━━ Data to process
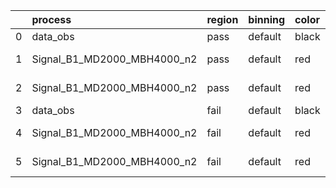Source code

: |    | process                     | region   | binning   | color   | process_type   |   scale | variation   | source_filename                                                          | source_histname   | alias                           | title     |   combine_idx |     lnN |   shapes | syst_type   |   direction |   variation_alias |
|---:|:----------------------------|:---------|:----------|:--------|:---------------|--------:|:------------|:-------------------------------------------------------------------------|:------------------|:--------------------------------|:----------|--------------:|--------:|---------:|:------------|------------:|------------------:|
|  0 | data_obs                    | pass     | default   | black   | DATA           |       1 | nominal     | ./histograms_for_2DAlphabet_v14//BH_Data_train_B1_MD2000_MBH4000_n2.root | hpass             | Data_train_B1_MD2000_MBH4000_n2 | Data      |           nan | nan     |      nan | nan         |         nan |               nan |
|  1 | Signal_B1_MD2000_MBH4000_n2 | pass     | default   | red     | SIGNAL         |       1 | lumi        | ./histograms_for_2DAlphabet_v14//BH_Signal_B1_MD2000_MBH4000_n2.root     | hpass             | Signal_B1_MD2000_MBH4000_n2     | BH signal |           nan |   1.016 |      nan | lnN         |         nan |               nan |
|  2 | Signal_B1_MD2000_MBH4000_n2 | pass     | default   | red     | SIGNAL         |       1 | nominal     | ./histograms_for_2DAlphabet_v14//BH_Signal_B1_MD2000_MBH4000_n2.root     | hpass             | Signal_B1_MD2000_MBH4000_n2     | BH signal |           nan | nan     |      nan | nan         |         nan |               nan |
|  3 | data_obs                    | fail     | default   | black   | DATA           |       1 | nominal     | ./histograms_for_2DAlphabet_v14//BH_Data_train_B1_MD2000_MBH4000_n2.root | hfail             | Data_train_B1_MD2000_MBH4000_n2 | Data      |           nan | nan     |      nan | nan         |         nan |               nan |
|  4 | Signal_B1_MD2000_MBH4000_n2 | fail     | default   | red     | SIGNAL         |       1 | lumi        | ./histograms_for_2DAlphabet_v14//BH_Signal_B1_MD2000_MBH4000_n2.root     | hfail             | Signal_B1_MD2000_MBH4000_n2     | BH signal |           nan |   1.016 |      nan | lnN         |         nan |               nan |
|  5 | Signal_B1_MD2000_MBH4000_n2 | fail     | default   | red     | SIGNAL         |       1 | nominal     | ./histograms_for_2DAlphabet_v14//BH_Signal_B1_MD2000_MBH4000_n2.root     | hfail             | Signal_B1_MD2000_MBH4000_n2     | BH signal |           nan | nan     |      nan | nan         |         nan |               nan |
━━━━
Prompt. Reproduce only the lines from the first line of the entries through the line containing "scale | variation", exactly and with both ends kept. Omit the pictures.

Written answer.
Source code

: |    | process                     | region   | binning   | color   | process_type   |   scale | variation   | source_filename                                                          | source_histname   | alias                           | title     |   combine_idx |     lnN |   shapes | syst_type   |   direction |   variation_alias |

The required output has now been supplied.